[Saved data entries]
----------------

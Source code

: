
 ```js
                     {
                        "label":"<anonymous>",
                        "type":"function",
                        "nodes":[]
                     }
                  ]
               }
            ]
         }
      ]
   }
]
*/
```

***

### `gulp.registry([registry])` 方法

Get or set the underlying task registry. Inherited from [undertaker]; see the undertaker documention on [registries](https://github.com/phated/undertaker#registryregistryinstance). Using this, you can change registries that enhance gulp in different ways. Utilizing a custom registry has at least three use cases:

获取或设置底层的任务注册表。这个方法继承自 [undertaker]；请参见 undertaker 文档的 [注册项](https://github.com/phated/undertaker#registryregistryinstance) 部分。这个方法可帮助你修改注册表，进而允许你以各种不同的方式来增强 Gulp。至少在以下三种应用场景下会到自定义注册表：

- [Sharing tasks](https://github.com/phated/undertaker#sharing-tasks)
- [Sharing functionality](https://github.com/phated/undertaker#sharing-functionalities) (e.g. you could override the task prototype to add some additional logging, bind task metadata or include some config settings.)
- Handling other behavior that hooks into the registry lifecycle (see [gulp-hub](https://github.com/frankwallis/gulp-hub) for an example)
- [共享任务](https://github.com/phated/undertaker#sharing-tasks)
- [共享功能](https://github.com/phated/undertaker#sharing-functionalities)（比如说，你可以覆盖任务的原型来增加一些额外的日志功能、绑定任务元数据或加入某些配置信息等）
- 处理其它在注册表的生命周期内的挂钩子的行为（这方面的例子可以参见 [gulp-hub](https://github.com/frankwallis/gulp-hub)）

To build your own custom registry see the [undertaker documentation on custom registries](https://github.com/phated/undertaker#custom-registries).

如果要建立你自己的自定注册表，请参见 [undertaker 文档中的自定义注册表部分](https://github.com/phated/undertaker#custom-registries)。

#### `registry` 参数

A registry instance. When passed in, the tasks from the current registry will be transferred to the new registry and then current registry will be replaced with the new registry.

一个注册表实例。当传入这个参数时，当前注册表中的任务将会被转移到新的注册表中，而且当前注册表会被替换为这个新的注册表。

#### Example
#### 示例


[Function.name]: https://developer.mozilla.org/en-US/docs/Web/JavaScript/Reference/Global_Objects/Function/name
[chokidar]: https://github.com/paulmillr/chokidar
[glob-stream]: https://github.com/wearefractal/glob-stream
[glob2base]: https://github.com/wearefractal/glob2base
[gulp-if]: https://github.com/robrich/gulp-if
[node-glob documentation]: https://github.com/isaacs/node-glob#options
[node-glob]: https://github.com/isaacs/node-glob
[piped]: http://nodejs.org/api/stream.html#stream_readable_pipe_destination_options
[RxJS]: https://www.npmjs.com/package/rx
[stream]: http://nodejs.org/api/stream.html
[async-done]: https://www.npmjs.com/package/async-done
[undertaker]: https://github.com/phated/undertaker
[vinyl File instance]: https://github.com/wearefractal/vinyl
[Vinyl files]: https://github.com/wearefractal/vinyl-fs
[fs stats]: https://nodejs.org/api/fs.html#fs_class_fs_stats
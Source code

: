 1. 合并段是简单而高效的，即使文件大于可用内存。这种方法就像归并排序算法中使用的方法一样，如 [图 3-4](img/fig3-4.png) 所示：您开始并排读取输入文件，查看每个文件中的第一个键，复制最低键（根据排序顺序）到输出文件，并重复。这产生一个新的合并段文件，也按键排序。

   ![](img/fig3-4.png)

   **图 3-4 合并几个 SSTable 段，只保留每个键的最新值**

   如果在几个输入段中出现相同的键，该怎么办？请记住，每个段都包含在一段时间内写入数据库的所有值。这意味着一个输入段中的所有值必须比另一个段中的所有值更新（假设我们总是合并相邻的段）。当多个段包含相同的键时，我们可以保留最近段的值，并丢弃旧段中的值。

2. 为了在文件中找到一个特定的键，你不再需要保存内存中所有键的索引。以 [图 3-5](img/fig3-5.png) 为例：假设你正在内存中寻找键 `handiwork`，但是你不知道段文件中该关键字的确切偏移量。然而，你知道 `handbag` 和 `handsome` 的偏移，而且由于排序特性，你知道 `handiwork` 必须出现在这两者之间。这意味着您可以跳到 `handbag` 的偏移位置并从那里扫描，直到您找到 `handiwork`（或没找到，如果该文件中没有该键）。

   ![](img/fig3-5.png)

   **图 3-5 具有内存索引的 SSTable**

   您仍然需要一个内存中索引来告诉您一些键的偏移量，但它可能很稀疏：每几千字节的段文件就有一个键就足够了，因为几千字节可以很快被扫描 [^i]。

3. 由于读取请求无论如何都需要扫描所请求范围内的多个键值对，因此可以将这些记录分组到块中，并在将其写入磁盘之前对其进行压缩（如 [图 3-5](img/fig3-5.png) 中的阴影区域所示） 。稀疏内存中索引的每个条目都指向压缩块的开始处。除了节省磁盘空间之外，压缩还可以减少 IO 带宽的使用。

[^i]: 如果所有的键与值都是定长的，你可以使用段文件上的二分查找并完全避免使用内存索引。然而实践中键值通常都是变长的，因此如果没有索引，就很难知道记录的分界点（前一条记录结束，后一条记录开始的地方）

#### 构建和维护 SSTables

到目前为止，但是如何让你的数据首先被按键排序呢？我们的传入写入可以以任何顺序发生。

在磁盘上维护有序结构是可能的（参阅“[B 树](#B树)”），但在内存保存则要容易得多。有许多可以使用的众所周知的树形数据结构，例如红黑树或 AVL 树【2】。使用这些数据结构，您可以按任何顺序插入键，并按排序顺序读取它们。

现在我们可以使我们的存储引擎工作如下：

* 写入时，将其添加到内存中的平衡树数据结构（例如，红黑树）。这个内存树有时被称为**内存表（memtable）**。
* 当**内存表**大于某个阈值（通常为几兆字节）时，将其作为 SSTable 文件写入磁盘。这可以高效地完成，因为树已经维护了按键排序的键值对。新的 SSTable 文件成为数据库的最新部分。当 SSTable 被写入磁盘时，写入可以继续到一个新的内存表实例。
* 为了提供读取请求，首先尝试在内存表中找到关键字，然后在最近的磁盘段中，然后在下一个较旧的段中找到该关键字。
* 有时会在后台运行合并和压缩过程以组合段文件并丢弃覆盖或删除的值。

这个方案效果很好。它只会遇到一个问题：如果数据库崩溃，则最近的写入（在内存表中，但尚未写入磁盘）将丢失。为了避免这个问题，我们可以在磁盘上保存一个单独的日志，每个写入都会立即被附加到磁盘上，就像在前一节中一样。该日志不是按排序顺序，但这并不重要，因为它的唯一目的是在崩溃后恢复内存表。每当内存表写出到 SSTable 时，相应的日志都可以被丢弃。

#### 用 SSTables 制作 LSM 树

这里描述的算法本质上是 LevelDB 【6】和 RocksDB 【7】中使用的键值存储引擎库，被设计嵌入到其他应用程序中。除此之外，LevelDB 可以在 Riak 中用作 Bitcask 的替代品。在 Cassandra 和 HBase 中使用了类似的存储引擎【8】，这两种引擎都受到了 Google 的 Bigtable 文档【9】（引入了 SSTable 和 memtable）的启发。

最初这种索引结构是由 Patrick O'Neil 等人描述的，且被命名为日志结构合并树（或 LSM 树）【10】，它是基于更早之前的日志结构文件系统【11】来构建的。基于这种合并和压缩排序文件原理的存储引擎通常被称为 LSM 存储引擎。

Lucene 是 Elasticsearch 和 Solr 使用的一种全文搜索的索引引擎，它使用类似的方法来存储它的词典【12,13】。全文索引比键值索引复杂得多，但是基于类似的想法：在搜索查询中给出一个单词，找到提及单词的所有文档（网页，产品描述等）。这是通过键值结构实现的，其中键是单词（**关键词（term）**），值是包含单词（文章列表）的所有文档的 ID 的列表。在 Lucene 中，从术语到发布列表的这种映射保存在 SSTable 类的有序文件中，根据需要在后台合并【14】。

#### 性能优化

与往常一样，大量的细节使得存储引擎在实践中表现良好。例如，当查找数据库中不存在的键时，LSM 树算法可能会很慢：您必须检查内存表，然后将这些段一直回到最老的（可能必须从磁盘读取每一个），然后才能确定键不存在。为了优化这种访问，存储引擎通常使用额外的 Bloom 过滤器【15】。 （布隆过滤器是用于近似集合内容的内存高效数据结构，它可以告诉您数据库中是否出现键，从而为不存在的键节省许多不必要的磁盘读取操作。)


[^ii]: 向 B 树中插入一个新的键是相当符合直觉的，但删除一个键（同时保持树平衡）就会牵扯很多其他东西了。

----------------

◆ What is expected
The required answer is the run of lines above, starting at the line with "[node-glob]: https://github.com/isaacs/node-glob" and ending at the line with "合并几个 SSTable 段，只保留每个键的最新值**", reproduced exactly with both ends.

◆ Answer to the problem
[node-glob]: https://github.com/isaacs/node-glob
[piped]: http://nodejs.org/api/stream.html#stream_readable_pipe_destination_options
[RxJS]: https://www.npmjs.com/package/rx
[stream]: http://nodejs.org/api/stream.html
[async-done]: https://www.npmjs.com/package/async-done
[undertaker]: https://github.com/phated/undertaker
[vinyl File instance]: https://github.com/wearefractal/vinyl
[Vinyl files]: https://github.com/wearefractal/vinyl-fs
[fs stats]: https://nodejs.org/api/fs.html#fs_class_fs_stats
Source code

: 1. 合并段是简单而高效的，即使文件大于可用内存。这种方法就像归并排序算法中使用的方法一样，如 [图 3-4](img/fig3-4.png) 所示：您开始并排读取输入文件，查看每个文件中的第一个键，复制最低键（根据排序顺序）到输出文件，并重复。这产生一个新的合并段文件，也按键排序。

   ![](img/fig3-4.png)

   **图 3-4 合并几个 SSTable 段，只保留每个键的最新值**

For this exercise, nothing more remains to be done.